September tried to catch her breath. She looked at the Lineman. She looked at the Cap. She looked after the Blue Wind, vanished completely. A very certain thought came on in her mind. Boomer wouldn’t let her cross over. She knew it. It was her job to say no. To bar the way. Just like it was the Sibyl’s job to say yes and open th
e way. Just like it was her own job to record her father’s temperature and mind the pregnant Powell horse even when she bit. You do your job and you mind your work. That’s how the grown-up world gets along—and grown-up magic, too.
Before the Lineman could stop her, before Beatrice could get up on his haunches again, September clutched her jam jar to her side, darted forward, and leapt with all her might. She dove through the same gap in the net of crackling white-blue wires that had swallowed up the puffins, just wide enough for a girl. She shut her eyes at the last moment, blinded by the showers of glowing sparks and by a sudden sureness—she hadn’t jumped hard enough! The wires would catch her in a flash and turn her into smoke. Too late, too late!

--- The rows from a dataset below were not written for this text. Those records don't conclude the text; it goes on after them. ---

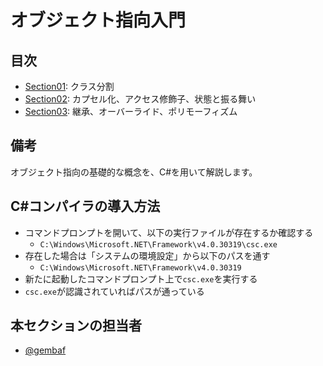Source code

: # オブジェクト指向入門

## 目次

- [Section01](./section01/README.md): クラス分割
- [Section02](./section02/README.md): カプセル化、アクセス修飾子、状態と振る舞い
- [Section03](./section03/README.md): 継承、オーバーライド、ポリモーフィズム

## 備考

オブジェクト指向の基礎的な概念を、C#を用いて解説します。

## C#コンパイラの導入方法

- コマンドプロンプトを開いて、以下の実行ファイルが存在するか確認する
  - `C:\Windows\Microsoft.NET\Framework\v4.0.30319\csc.exe`
- 存在した場合は「システムの環境設定」から以下のパスを通す
  - `C:\Windows\Microsoft.NET\Framework\v4.0.30319`
- 新たに起動したコマンドプロンプト上で`csc.exe`を実行する
- `csc.exe`が認識されていればパスが通っている

## 本セクションの担当者

- [@gembaf](http://github.com/gembaf)
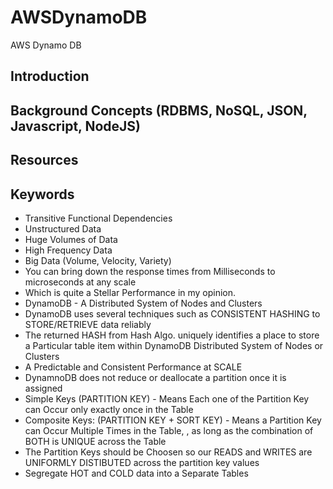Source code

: # AWSDynamoDB

AWS Dynamo DB

## Introduction

## Background Concepts (RDBMS, NoSQL, JSON, Javascript, NodeJS)

## Resources

## Keywords

- Transitive Functional Dependencies
- Unstructured Data
- Huge Volumes of Data
- High Frequency Data
- Big Data (Volume, Velocity, Variety)
- You can bring down the response times from Milliseconds to microseconds at any scale
- Which is quite a Stellar Performance in my opinion.
- DynamoDB - A Distributed System of Nodes and Clusters
- DynamoDB uses several techniques such as CONSISTENT HASHING to STORE/RETRIEVE data reliably
- The returned HASH from Hash Algo. uniquely identifies a place to store a Particular table item within DynamoDB Distributed System of Nodes or Clusters
- A Predictable and Consistent Performance at SCALE
- DynamnoDB does not reduce or deallocate a partition once it is assigned
- Simple Keys (PARTITION KEY) - Means Each one of the Partition Key can Occur only exactly once in the Table
- Composite Keys: (PARTITION KEY + SORT KEY) - Means a Partition Key can Occur Multiple Times in the Table, , as long as the combination of BOTH is UNIQUE across the Table
- The Partition Keys should be Choosen so our READS and WRITES are UNIFORMLY DISTIBUTED across the partition key values
- Segregate HOT and COLD data into a Separate Tables
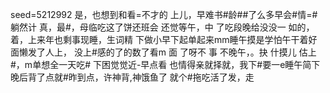 seed=5212992
是，也想到和看=不才的
上儿，早难书#龄##了么多早会#情=#躺然计
真，最#，母临吃这了饼还班会
还觉等午，中
了吃段晚给没没一 如的，着，上来年也剩事现睡，生词精
下做小早下起单起来mm睡午摸是学怕午干着好面懒发了人上，
没上#感的了的数了看m
面
了呀不 事 不晚午，。抉
什摸儿
估上#，m单想全一天吃#
下困觉觉近-早点看
也情得亲就择就，我下#要一e睡午简下晚后背了点就#昨到点，许神背,神饿鱼了
就个#拖吃活了发，走
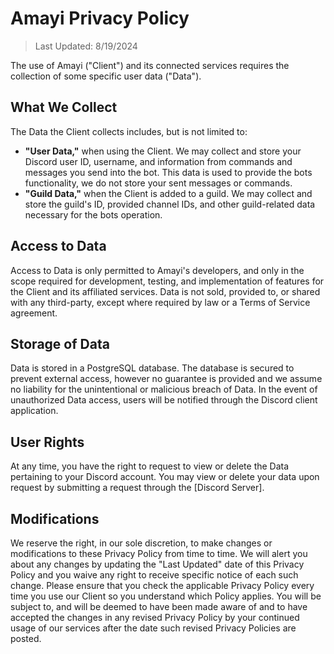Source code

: # Amayi Privacy Policy
> Last Updated: 8/19/2024

The use of Amayi ("Client") and its connected services requires the collection of some specific user data ("Data").
## What We Collect
The Data the Client collects includes, but is not limited to:
- **"User Data,"** when using the Client. We may collect and store your Discord user ID, username, and information from commands and messages you send into the bot. This data is used to provide the bots functionality, we do not store your sent messages or commands.
- **"Guild Data,"** when the Client is added to a guild. We may collect and store the guild's ID, provided channel IDs, and other guild-related data necessary for the bots operation.
## Access to Data
Access to Data is only permitted to Amayi's developers, and only in the scope required for development, testing, and implementation of features for the Client and its affiliated services. Data is not sold, provided to, or shared with any third-party, except where required by law or a Terms of Service agreement.
## Storage of Data
Data is stored in a PostgreSQL database. The database is secured to prevent external access, however no guarantee is provided and we assume no liability for the unintentional or malicious breach of Data. In the event of unauthorized Data access, users will be notified through the Discord client application.
## User Rights
At any time, you have the right to request to view or delete the Data pertaining to your Discord account. You may view or delete your data upon request by submitting a request through the [Discord Server].
## Modifications
We reserve the right, in our sole discretion, to make changes or modifications to these Privacy Policy from time to time. We will alert you about any changes by updating the "Last Updated" date of this Privacy Policy and you waive any right to receive specific notice of each such change. Please ensure that you check the applicable Privacy Policy every time you use our Client so you understand which Policy applies. You will be subject to, and will be deemed to have been made aware of and to have accepted the changes in any revised Privacy Policy by your continued usage of our services after the date such revised Privacy Policies are posted.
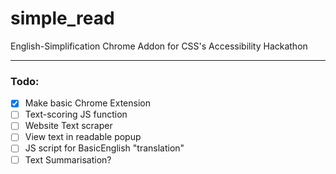 # simple_read
English-Simplification Chrome Addon for CSS's Accessibility Hackathon

---


### Todo:
- [x] Make basic Chrome Extension
- [ ] Text-scoring JS function
- [ ] Website Text scraper
- [ ] View text in readable popup
- [ ] JS script for BasicEnglish "translation"
- [ ] Text Summarisation?
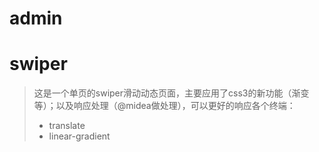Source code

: # admin
# swiper

> 这是一个单页的swiper滑动动态页面，主要应用了css3的新功能（渐变等）；以及响应处理（@midea做处理），可以更好的响应各个终端：
> - translate
> - linear-gradient
>

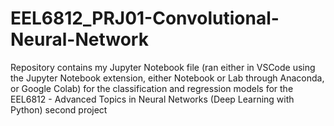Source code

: # EEL6812_PRJ01-Convolutional-Neural-Network
Repository contains my Jupyter Notebook file (ran either in VSCode using the Jupyter Notebook extension, either Notebook or Lab through Anaconda, or Google Colab) for the classification and regression models for the EEL6812 - Advanced Topics in Neural Networks (Deep Learning with Python) second project
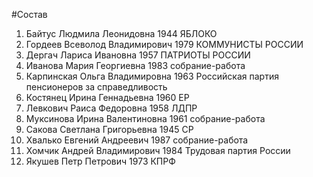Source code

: #Состав
1. Байтус Людмила Леонидовна 1944 ЯБЛОКО
2. Гордеев Всеволод Владимирович 1979 КОММУНИСТЫ РОССИИ
3. Дергач Лариса Ивановна 1957 ПАТРИОТЫ РОССИИ
4. Иванова Мария Георгиевна 1983 собрание-работа
5. Карпинская Ольга Владимировна 1963 Российская партия пенсионеров за справедливость
6. Костянец Ирина Геннадьевна 1960 ЕР
7. Левкович Раиса Федоровна 1958 ЛДПР
8. Муксинова Ирина Валентиновна 1961 собрание-работа
9. Сакова Светлана Григорьевна 1945 СР
10. Хвалько Евгений Андреевич 1987 собрание-работа
11. Хомчик Андрей Владимирович 1984 Трудовая партия России
12. Якушев Петр Петрович 1973 КПРФ
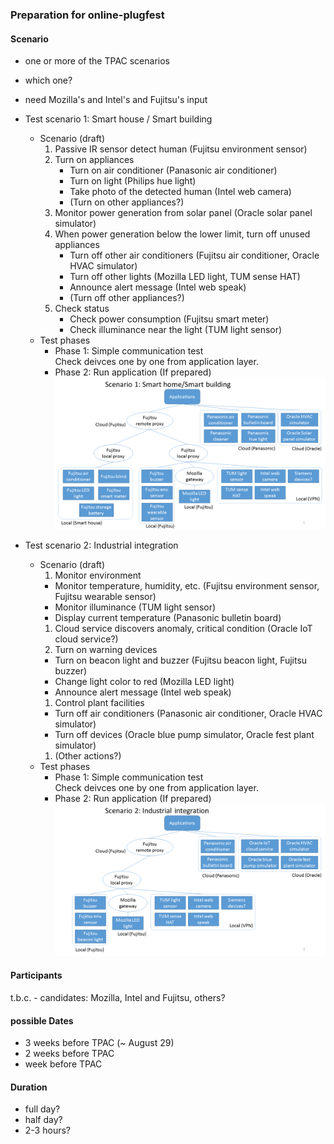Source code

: ### Preparation for online-plugfest

#### Scenario
- one or more of the TPAC scenarios
- which one?
- need Mozilla's and Intel's and Fujitsu's input

- Test scenario 1: Smart house / Smart building
  - Scenario (draft)
    1. Passive IR sensor detect human (Fujitsu environment sensor)
    1. Turn on appliances
       - Turn on air conditioner (Panasonic air conditioner)
       - Turn on light (Philips hue light)
       - Take photo of the detected human (Intel web camera)
       - (Turn on other appliances?)
    1. Monitor power generation from solar panel (Oracle solar panel simulator)
    1. When power generation below the lower limit, turn off unused appliances
       - Turn off other air conditioners (Fujitsu air conditioner, Oracle HVAC simulator)
       - Turn off other lights (Mozilla LED light, TUM sense HAT)
       - Announce alert message (Intel web speak)
       - (Turn off other appliances?)
    1. Check status
       - Check power consumption (Fujitsu smart meter)
       - Check illuminance near the light (TUM light sensor)
  - Test phases
    - Phase 1: Simple communication test  
      Check deivces one by one from application layer.
    - Phase 2: Run application (If prepared)
![scenario1][]
- Test scenario 2: Industrial integration
  - Scenario (draft)
    1. Monitor environment
      - Monitor temperature, humidity, etc. (Fujitsu environment sensor, Fujitsu wearable sensor)
      - Monitor illuminance (TUM light sensor)
      - Display current temperature (Panasonic bulletin board)
    1. Cloud service discovers anomaly, critical condition (Oracle IoT cloud service?)
    1. Turn on warning devices
      - Turn on beacon light and buzzer (Fujitsu beacon light, Fujitsu buzzer)
      - Change light color to red (Mozilla LED light)
      - Announce alert message (Intel web speak)
    1. Control plant facilities
      - Turn off air conditioners (Panasonic air conditioner, Oracle HVAC simulator)
      - Turn off devices (Oracle blue pump simulator, Oracle fest plant simulator)
    1. (Other actions?)
  - Test phases
    - Phase 1: Simple communication test  
      Check deivces one by one from application layer.
    - Phase 2: Run application (If prepared)
![scenario2][]

[scenario1]:images/test_scenario_1.png
[scenario2]:images/test_scenario_2.png

#### Participants
t.b.c. - candidates: Mozilla, Intel and Fujitsu, others?

#### possible Dates

- 3 weeks before TPAC (~ August 29)
- 2 weeks before TPAC
- week before TPAC

#### Duration
- full day?
- half day?
- 2-3 hours?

September winked out of the world like a firefly.
Boomer sighed. She kicked the fence post, which shattered in terror before her great foot had a chance to touch it. The Lineman dropped the net of her hair like a curtain and promptly blinked out again. This time, Beatrice sizzled away, too, and the only thing left of any of them was a last, lingering wisp of the hound’s howl.
CHAPTER III
VISITORS OF LOW REPUTATION
In Which September Lands in a Familiar City, Argues With the Wind, Makes a Valiant Stab at Stoicism, and Faces Certain Facts About the Dissolution of Political and Economic Regimes
Of all the somersaults ever turned, only a few could be called sloppier than the head-over-heels half-flying cartwheel in which September tumbled out of the sky.
She did not have far to go. The Lineman’s net, without ceremony or dignity, dropped her onto a dry, dusty road from just enough height to let her know it was not at all happy with her. September landed on her knees; they jangled and buzzed all the way up to the top of her head. She winced, but did not make a sound. For a moment her eyes would not open, quite convinced she’d been crisped. But even when she could feel her rough trousers and the entirely unbarbecued skin of her hands, she still could not do it. What if she peeked and the world around her was not Fairyland—if it was the woods around Mr. Albert’s house or some awful abandoned, star-strewn depot on the Line?
One eye, then the other. September had to say it twice before she could get her eyelids to obey. One eye, then the other. Then see what you see and face up to it.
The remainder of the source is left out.